Mathematica graphics


Here is another way, which is more straightforward than my other answer. At first, I got stumped by couple of things, including, it turns out, a Bug in ArcLength?, and I didn't have time to explore the issues.

Instead of using a "BoundaryMarkerFunction" we can list the markers directly in LineElement[elements, markers]. We can make a fairly general function that create a boundary mesh from a list of edges, marking each edge in turn by its index in the list. The edges are specified by a list of points representing a polygonal path that is part of the boundary of the region.
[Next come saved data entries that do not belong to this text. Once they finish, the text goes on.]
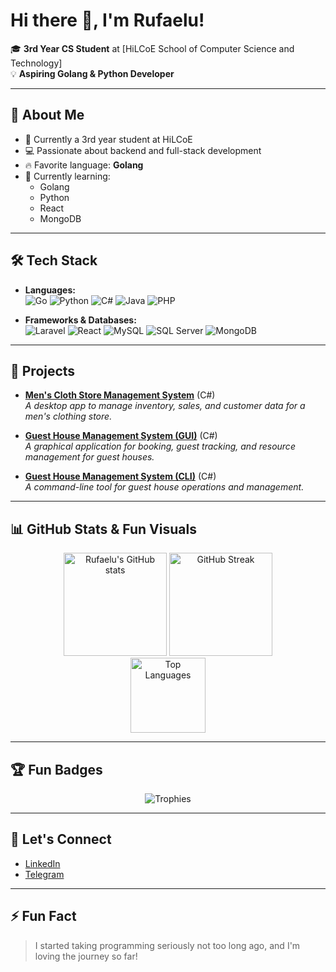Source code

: # Hi there 👋, I'm Rufaelu!

🎓 **3rd Year CS Student** at [HiLCoE School of Computer Science and Technology]  
💡 **Aspiring Golang & Python Developer**

---

## 🚀 About Me

- 🏫 Currently a 3rd year student at HiLCoE
- 💻 Passionate about backend and full-stack development
- 🔥 Favorite language: **Golang**
- 🌱 Currently learning:
  - Golang
  - Python
  - React
  - MongoDB

---

## 🛠️ Tech Stack

- **Languages:**  
  ![Go](https://img.shields.io/badge/-Golang-00ADD8?logo=go&logoColor=white)
  ![Python](https://img.shields.io/badge/-Python-3776AB?logo=python&logoColor=white)
  ![C#](https://img.shields.io/badge/-C%23-239120?logo=c-sharp&logoColor=white)
  ![Java](https://img.shields.io/badge/-Java-007396?logo=java&logoColor=white)
  ![PHP](https://img.shields.io/badge/-PHP-777BB4?logo=php&logoColor=white)

- **Frameworks & Databases:**  
  ![Laravel](https://img.shields.io/badge/-Laravel-FF2D20?logo=laravel&logoColor=white)
  ![React](https://img.shields.io/badge/-React-61DAFB?logo=react&logoColor=white)
  ![MySQL](https://img.shields.io/badge/-MySQL-4479A1?logo=mysql&logoColor=white)
  ![SQL Server](https://img.shields.io/badge/-SQL%20Server-CC2927?logo=microsoftsqlserver&logoColor=white)
  ![MongoDB](https://img.shields.io/badge/-MongoDB-47A248?logo=mongodb&logoColor=white)

---

## 🌟 Projects

- **[Men's Cloth Store Management System](https://github.com/Rufaelu/final-project-store-management-the-real-one)** (C#)  
  _A desktop app to manage inventory, sales, and customer data for a men's clothing store._

- **[Guest House Management System (GUI)](https://github.com/Rufaelu/GuestHouse-GUI)** (C#)  
  _A graphical application for booking, guest tracking, and resource management for guest houses._

- **[Guest House Management System (CLI)](https://github.com/Rufaelu/GuestHouse)** (C#)  
  _A command-line tool for guest house operations and management._

---

## 📊 GitHub Stats & Fun Visuals

<p align="center">
  <img src="https://github-readme-stats.vercel.app/api?username=Rufaelu&show_icons=true&theme=tokyonight" alt="Rufaelu's GitHub stats" height="165"/>
  <img src="https://github-readme-streak-stats.herokuapp.com/?user=Rufaelu&theme=tokyonight" alt="GitHub Streak" height="165"/>
  <br>
  <img src="https://github-readme-stats.vercel.app/api/top-langs/?username=Rufaelu&layout=compact&theme=tokyonight" alt="Top Languages" height="120"/>
</p>

---

## 🏆 Fun Badges

<p align="center">
  <img src="https://github-profile-trophy.vercel.app/?username=Rufaelu&theme=tokyonight&row=1&column=6" alt="Trophies" />
</p>

---

## 🤝 Let's Connect

- [LinkedIn](https://www.linkedin.com/in/rufael-melese-6b0047299?utm_source=share&utm_campaign=share_via&utm_content=profile&utm_medium=android_app)
- [Telegram](https://t.me/Rufael_melese)

---

## ⚡ Fun Fact

> I started taking programming seriously not too long ago, and I'm loving the journey so far!
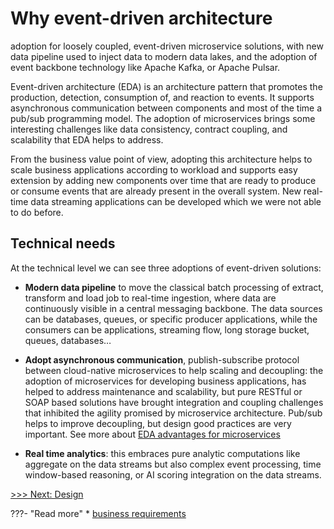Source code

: # Why event-driven architecture

adoption for loosely coupled, event-driven microservice solutions, with new data pipeline used to inject data to modern data lakes, and the adoption of event backbone technology like Apache Kafka, or Apache Pulsar.

Event-driven architecture (EDA) is an architecture pattern that promotes the production, detection, consumption of, and reaction to events. It supports asynchronous communication between components and most of the time a pub/sub programming model. The adoption of microservices brings some interesting challenges like data consistency, contract coupling, and scalability that EDA helps to address.

From the business value point of view, adopting this architecture helps to scale business applications according to workload and supports easy extension by adding new components over time that are ready to produce or consume events that are already present in the overall system. New real-time data streaming applications can be developed which we were not able to do before.

## Technical needs

At the technical level we can see three adoptions of event-driven solutions:

* **Modern data pipeline** to move the classical batch processing of extract, transform and load job to real-time ingestion, where data are continuously visible in a central messaging backbone. The data sources can be databases, queues, or specific producer applications, while the consumers can be applications, streaming flow, long storage bucket, queues, databases…

* **Adopt asynchronous communication**, publish-subscribe protocol between cloud-native microservices to help scaling and decoupling: the adoption of microservices for developing business applications, has helped to address maintenance and scalability, but pure RESTful or SOAP based solutions have brought integration and coupling challenges that inhibited the agility promised by microservice architecture. Pub/sub helps to improve decoupling, but design good practices are very important. See more about [EDA advantages for microservices]()

* **Real time analytics**: this embraces pure analytic computations like aggregate on the data streams but also complex event processing, time window-based reasoning, or AI scoring integration on the data streams.


[>>> Next: Design](./design.md)

???- "Read more"
    * [business requirements](https://ibm-cloud-architecture.github.io/refarch-eda/introduction/usecases/)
edgesToBoundaryMesh[edges_, opts : OptionsPattern[ToBoundaryMesh]] := 
 With[{lengths = Length /@ edges, bcoords = Join @@ Most /@ edges},
  ToBoundaryMesh[
   "Coordinates" -> bcoords,
   "BoundaryElements" -> {LineElement[
      Partition[Range@Length[bcoords], 2, 1, 1],
      Flatten[MapIndexed[ConstantArray[#2, #1] &, lengths - 1]]]},
   opts
   ]]

Given a list of parametrizations defining the edges, such as

{bezierfunc[#, 0] &, bezierfunc[1, #] &, bezierfunc[1 - #, 1] &, bezierfunc[0, 1 - #] &}

it would be nice to have a function that creates a discretization of the edges. This can be done with ParametricPlot as the OP shows in the question.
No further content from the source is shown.